Similarly, the Dutch CRITICS-II (A Multicenter Randomized Phase II Trial Of Neo-Adjuvant Chemotherapy Followed by Surgery Versus Neo-Adjuvant Chemotherapy and Subsequent Chemoradiotherapy Followed by Surgery Versus Neo-Adjuvant Chemoradiotherapy Followed by Surgery in Resectable Gastric Cancer) phase II trial is investigating the optimal preoperative treatment regimen by comparing preoperative chemotherapy (docetaxel, oxaliplatin, and capecitabine), preoperative chemotherapy followed by preoperative chemoradiation (45Gy with paclitaxel and carboplatin), and preoperative chemoradiation alone. The primary endpoint of this trial is event-free survival, with the intention that these results will inform a follow-up phase III trial comparing the identified optimal regimen with standard therapy.12 See Table 1, for a summary of the trials.

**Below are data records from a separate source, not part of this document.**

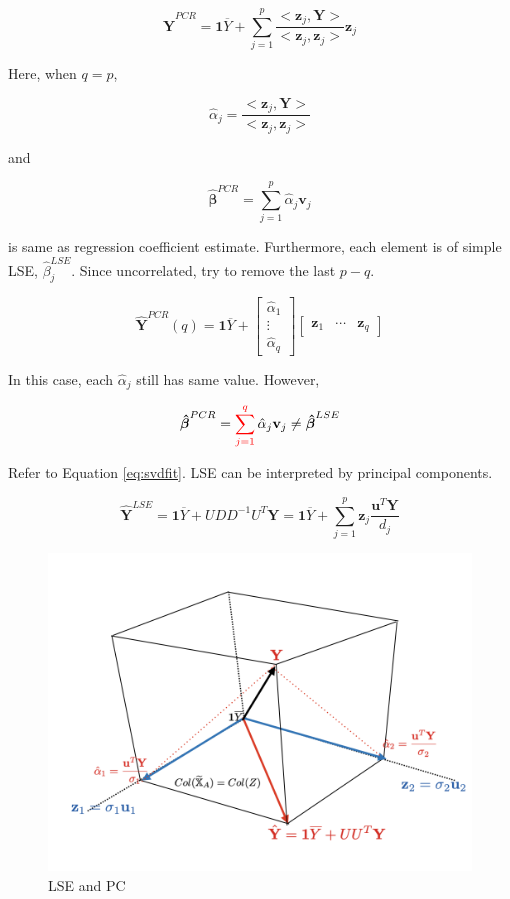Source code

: \documentclass[]{book}
\theoremstyle{definition}
\theoremstyle{definition}
\theoremstyle{definition}
\theoremstyle{remark}
\begin{document}
\begin{equation}
  \hat{\mathbf{Y}}^{PCR} = \mathbf{1} \overline{Y} + \sum_{j = 1}^p \frac{< \mathbf{z}_j, \mathbf{Y} >}{< \mathbf{z}_j, \mathbf{z}_j >} \mathbf{z}_j
  \label{eq:pcrsimple}
\end{equation}

Here, when \(q = p\),

\[\hat\alpha_j = \frac{< \mathbf{z}_j, \mathbf{Y} >}{< \mathbf{z}_j, \mathbf{z}_j >}\]

and

\[\boldsymbol{\hat\beta}^{PCR} = \sum_{j = 1}^p \hat\alpha_j \mathbf{v}_j\]

is same as regression coefficient estimate. Furthermore, each element is of simple LSE, \(\hat\beta_j^{LSE}\). Since uncorrelated, try to remove the last \(p - q\).

\[
\hat{\mathbf{Y}}^{PCR}(q) = \mathbf{1} \overline{Y} + \begin{bmatrix}
  \hat\alpha_1 \\
  \vdots \\
  \hat\alpha_q
\end{bmatrix} \begin{bmatrix}
  \mathbf{z}_1 & \cdots & \mathbf{z}_q
\end{bmatrix}
\]

In this case, each \(\hat\alpha_j\) still has same value. However,

\[\boldsymbol{\hat\beta}^{PCR} = \sum_{j = 1}^{\color{red}{q}} \hat\alpha_j \mathbf{v}_j \neq \boldsymbol{\hat\beta}^{LSE}\]

Refer to Equation \eqref{eq:svdfit}. LSE can be interpreted by principal components.

\[\hat{\mathbf{Y}}^{LSE} = \mathbf{1} \overline{Y} + UDD^{-1} U^T \mathbf{Y} = \mathbf{1} \overline{Y} + \sum_{j = 1}^p \mathbf{z}_j \frac{\mathbf{u}^T \mathbf{Y}}{d_j}\]

\begin{figure}[H]

{\centering \includegraphics[width=0.7\linewidth]{images/pcrlse} 

}

\caption{LSE and PC}\label{fig:lsepc}
\end{figure}
\end{document}
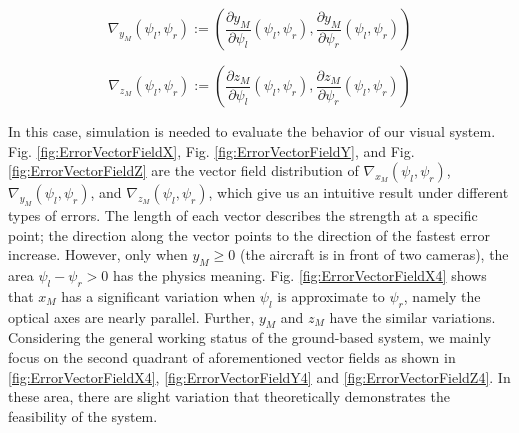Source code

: \begin{equation}
	\nabla_{y_M}(\psi_l, \psi_r):=\left( \frac{\partial y_M}{\partial \psi_l}(\psi_l, \psi_r), \frac{\partial y_M}{\partial \psi_r}(\psi_l, \psi_r)  \right)
\end{equation}

\begin{equation}
	\nabla_{z_M}(\psi_l, \psi_r):=\left( \frac{\partial z_M}{\partial \psi_l}(\psi_l, \psi_r), \frac{\partial z_M}{\partial \psi_r}(\psi_l, \psi_r)  \right)
\end{equation}


In this case, simulation is needed to evaluate the behavior of our visual system. Fig. \ref{fig:ErrorVectorFieldX}, Fig. \ref{fig:ErrorVectorFieldY}, and Fig. \ref{fig:ErrorVectorFieldZ} are the vector field distribution of $\nabla_{x_M}(\psi_l, \psi_r)$, $\nabla_{y_M}(\psi_l, \psi_r)$, and $\nabla_{z_M}(\psi_l, \psi_r)$, which give us an intuitive result under different types of errors. The length of each vector describes the strength at a specific point; the direction along the vector points to the direction of the fastest error increase. However, only when $y_M \geq 0$ (the aircraft is in front of two cameras), the area $\psi_l - \psi_r > 0$ has the physics meaning. Fig. \ref{fig:ErrorVectorFieldX4} shows that $x_M$ has a significant variation when $\psi_l$ is approximate to $\psi_r$, namely the optical axes are nearly parallel. Further, $y_M$ and $z_M$ have the similar variations. Considering the general working status of the ground-based system, we mainly focus on the second  quadrant of aforementioned vector fields as shown in \ref{fig:ErrorVectorFieldX4}, \ref{fig:ErrorVectorFieldY4} and \ref{fig:ErrorVectorFieldZ4}. In these area, there are slight variation that theoretically demonstrates the feasibility of the system. 

 
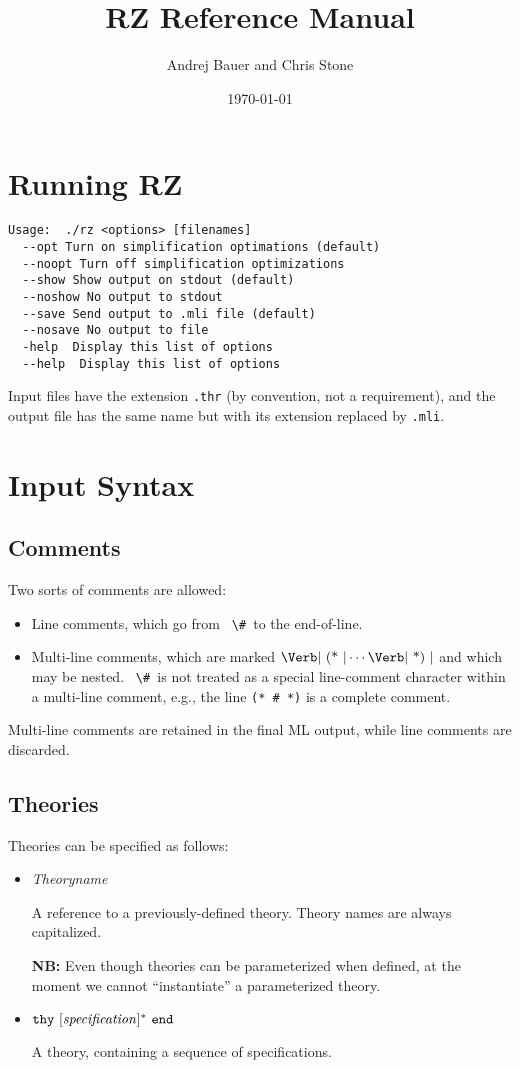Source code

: \documentclass[11pt]{article}
\title{RZ Reference Manual}
\date{\today}
\author{Andrej Bauer and Chris Stone}
\newcommand{\keywd}[1]{\mbox{\texttt{#1}}\xspace}
\newcommand{\END}{\keywd{end}}
\newcommand{\THY}{\keywd{thy}}
\newcommand{\metav}[1]{\mbox{\textit{#1}}\xspace}
\newcommand{\TIdentifier}{\metav{Theoryname}}
\newcommand{\Specification}{\metav{specification}}
\newcommand{\HASH}{\mbox{\Verb| \# |}}
\newcommand{\LCOMMENT}{\mbox{\Verb| (* |}}
\newcommand{\RCOMMENT}{\mbox{\Verb| *) |}}
\newcommand{\NB}{\textbf{NB: }}
\begin{document}
\maketitle

\section{Running RZ}

\begin{Verbatim}
Usage:  ./rz <options> [filenames]
  --opt Turn on simplification optimations (default)
  --noopt Turn off simplification optimizations
  --show Show output on stdout (default)
  --noshow No output to stdout
  --save Send output to .mli file (default)
  --nosave No output to file
  -help  Display this list of options
  --help  Display this list of options
\end{Verbatim}

Input files have the extension \Verb|.thr| (by convention, not a requirement), and the 
output file has the same name but with its extension replaced by \Verb|.mli|.

\section{Input Syntax}

\subsection{Comments}

Two sorts of comments are allowed:
\begin{itemize}
\item Line comments, which go from \HASH to the end-of-line.
\item Multi-line comments, which are marked $\LCOMMENT \cdots
  \RCOMMENT$ and which may be nested.  \HASH is not treated as a
  special line-comment character within a multi-line comment, e.g.,
  the line \Verb|(* # *)| is a complete comment.
\end{itemize}

  Multi-line comments are retained in the final ML output, while line
  comments are discarded.

\subsection{Theories}

Theories can be specified as follows:
\begin{itemize}
\item \TIdentifier

   A reference to a previously-defined theory.  Theory names are always
   capitalized.
   
   \NB Even though theories can be parameterized when
     defined, at the moment we cannot ``instantiate'' a parameterized
     theory.

\item $\THY\ [\Specification]^*\ \END$

   A theory, containing a sequence of specifications.
\end{itemize}
\end{document}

Table 1. Recently completed and ongoing trials in resectable gastric cancer
Treatment of localized gastric cancer remains a significant problem; however, recent advances in the optimization of perioperative chemotherapy and surgical safety have led to significant improvements in short- and long-term outcomes, with low perioperative mortality and median survival of 50 months in Western patients. Current best practice is for perioperative chemotherapy with docetaxel, oxaliplatin, and FLOT with gastrectomy and D2 lymphadenectomy without splenectomy. Further improvements in perioperative multimodality completion, perhaps with total neoadjuvant approaches, and treatment of patients with microscopic peritoneal involvement are needed, including better defining the role of heated intraperitoneal chemotherapy.
Furthermore, the role of targeted therapy (for example, anti-HER2) and immunotherapy in the multimodality treatment of patients with nonmetastatic gastric cancer remain undefined. Novel clinical trial designs, such as presurgical or window trials, are needed to address these important questions.